For secondary outcomes, more patients in the short-term group experienced febrile nonhemolytic transfusion reactions (5% vs 3.6%; absolute risk difference, 1.4 percentage points; 95% CI, 0.3 - 2.6 percentage points; odds ratio [OR], 1.42; 95% CI, 1.07 - 1.88; P = .01). And the results were similar after adjustment (adjusted OR, 1.45; 95% CI, 1.09 - 1.93; P = .01).

However, the study showed no statistically significant differences between the groups for various other secondary outcomes: 28-day mortality (P = .61), rates of persistent organ dysfunction or death at 28 days (P = .39), new bloodstream infections (P = .65), days alive and free of mechanical ventilation (P = .81) or renal-replacement therapy (P = .97) at 28 days. or intensive care unit duration of stay (P = .86).

"There was no benefit associated with the freshest available red cells with regard to the primary or secondary outcomes," the authors note, concluding that these findings "support the current international usual practice of transfusing patients with the oldest red cells available."

"This multicenter study adds a lot of clarity to a topic that hits home for our transfusion medicine community," Justin D. Kreuter, MD, the medical director of Mayo Clinic's Blood Donor Program in Rochester, Minnesota, told Medscape Medical News.

He emphasized that the current standard practice of issuing blood "first in, first out" ensures that the greatest number of blood donations are transfused. "However, our primary duty is to our patients," he stressed. "This study affirms that our standard practice of issuing oldest blood units, which ensures optimal use of our limited blood inventories, is also best for our patients."

He expressed surprise that younger units of blood were associated with significantly more febrile nonhemolytic transfusion reactions. "Although this type of reaction is not fatal, it can be uncomfortable for patients and certainly increases blood wastage," he noted.

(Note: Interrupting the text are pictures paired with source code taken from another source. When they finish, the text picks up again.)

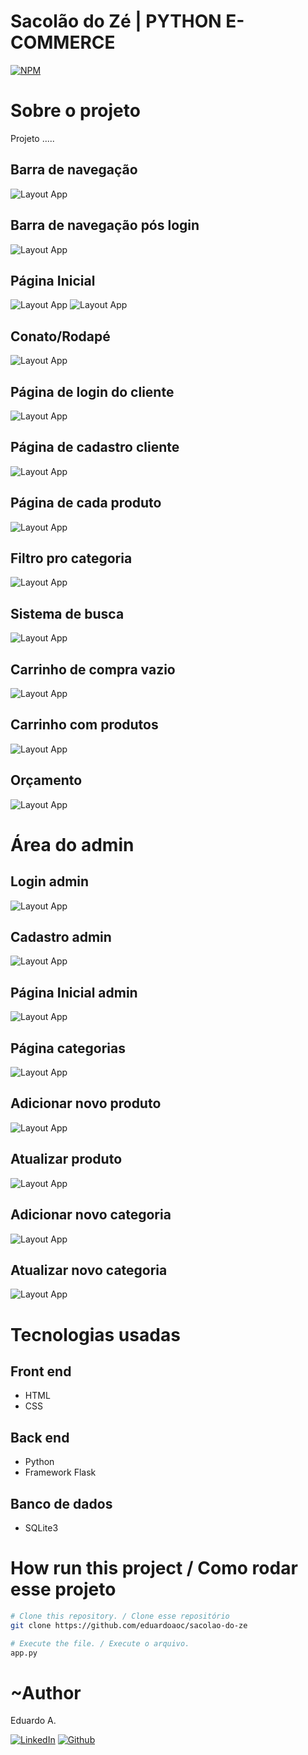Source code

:# Sacolão do Zé | PYTHON E-COMMERCE

[![NPM](https://img.shields.io/npm/l/react)](https://github.com/eduardoaoc/sacolao-do-ze/blob/main/LICENSE) 

# Sobre o projeto
Projeto .....

## Barra de navegação
![Layout App](https://github.com/eduardoaoc/sacolao-do-ze-ecommerce/blob/main/assets/navbar.jpg/) 

## Barra de navegação pós login
![Layout App](https://github.com/eduardoaoc/sacolao-do-ze-ecommerce/blob/main/assets/navbar-login.jpg/) 

## Página Inicial
![Layout App](https://github.com/eduardoaoc/sacolao-do-ze-ecommerce/blob/main/assets/homepage-1.jpg/) 
![Layout App](https://github.com/eduardoaoc/sacolao-do-ze-ecommerce/blob/main/assets/homepage-2.jpg/) 
## Conato/Rodapé
![Layout App](https://github.com/eduardoaoc/sacolao-do-ze-ecommerce/blob/main/assets/homepage-3.jpg/) 

## Página de login do cliente
![Layout App](https://github.com/eduardoaoc/sacolao-do-ze-ecommerce/blob/main/assets/login-cliente.jpg/)

## Página de cadastro cliente
![Layout App](https://github.com/eduardoaoc/sacolao-do-ze-ecommerce/blob/main/assets/cadastro-cliente.jpg/)
## Página de cada produto 
![Layout App](https://github.com/eduardoaoc/sacolao-do-ze-ecommerce/blob/main/assets/single-page.jpg/)

## Filtro pro categoria
![Layout App](https://github.com/eduardoaoc/sacolao-do-ze-ecommerce/blob/main/assets/filtro-por-categoria.jpg/)

## Sistema de busca 
![Layout App](https://github.com/eduardoaoc/sacolao-do-ze-ecommerce/blob/main/assets/resultados.jpg/)

## Carrinho de compra vazio
![Layout App](https://github.com/eduardoaoc/sacolao-do-ze-ecommerce/blob/main/assets/carrinho-vazio.jpg/)

## Carrinho com produtos
![Layout App](https://github.com/eduardoaoc/sacolao-do-ze-ecommerce/blob/main/assets/pagina-carrinho-cheio.jpg/)

## Orçamento 
![Layout App](https://github.com/eduardoaoc/sacolao-do-ze-ecommerce/blob/main/assets/orçamento.jpg/)

# Área do admin
## Login admin
![Layout App](https://github.com/eduardoaoc/sacolao-do-ze-ecommerce/blob/main/assets/login-admin.jpg/)

## Cadastro admin
![Layout App](https://github.com/eduardoaoc/sacolao-do-ze-ecommerce/blob/main/assets/admin-cadastro.jpg/)

## Página Inicial admin 
![Layout App](https://github.com/eduardoaoc/sacolao-do-ze-ecommerce/blob/main/assets/admin.jpg/)

## Página categorias
![Layout App](https://github.com/eduardoaoc/sacolao-do-ze-ecommerce/blob/main/assets/admin-categorias.jpg/)

## Adicionar novo produto
![Layout App](https://github.com/eduardoaoc/sacolao-do-ze-ecommerce/blob/main/assets/adc-produto.jpg/)

## Atualizar produto
![Layout App](https://github.com/eduardoaoc/sacolao-do-ze-ecommerce/blob/main/assets/admin-atualizar-produto.jpg/)

## Adicionar novo categoria 
![Layout App](https://github.com/eduardoaoc/sacolao-do-ze-ecommerce/blob/main/assets/admin-adc-categoria.jpg/)
## Atualizar novo categoria 
![Layout App](https://github.com/eduardoaoc/sacolao-do-ze-ecommerce/blob/main/assets/admin-atualizar-categoria.jpg/)



# Tecnologias usadas

## Front end
- HTML
- CSS

## Back end
- Python
- Framework Flask

## Banco de dados
- SQLite3


# How run this project / Como rodar esse projeto

```bash
# Clone this repository. / Clone esse repositório
git clone https://github.com/eduardoaoc/sacolao-do-ze

# Execute the file. / Execute o arquivo.
app.py
```


# ~Author 

Eduardo A.

 [![LinkedIn](https://img.shields.io/badge/LinkedIn-%230077B5.svg?&style=flat-square&logo=linkedin&logoColor=white)](https://www.linkedin.com/in/eduardo-augusto-41436b233/) 
 [![Github](https://img.shields.io/github/followers/eduardoaoc?style=social)](https://github.com/eduardoaoc)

This study was supported by grants from the Australian National Health and Medical Research Council (NHMRC), the Health Research Council of New Zealand, and the Irish Health Research Board and by funding from the Australian Red Cross Blood Service. During the conduct of this study, five authors reported receiving grant support from the Australian NHMRC, three authors reported receiving grant support from the Health Research Council of New Zealand, one author reported receiving grant support from the Australian Red Cross Blood Service, two authors reported receiving grant support from the Irish Health Research Board, and two authors reported receiving grant support from the Australian National Blood Authority. One author reported receiving nonfinancial support for data collection and investigation from the Australian Red Cross Blood Service. One author also reported being a principal investigator on the INFORM CIHR grant, but not a site investigator role for INFORM. Outside the submitted work, one author reported receiving consulting fees for Eustralis Pharmaceutical Ltd, and another author reported serving as a member of the Blood Service Medical Advisory Committee of the Australian Red Cross Blood Service. The remaining authors have disclosed no relevant financial relationships.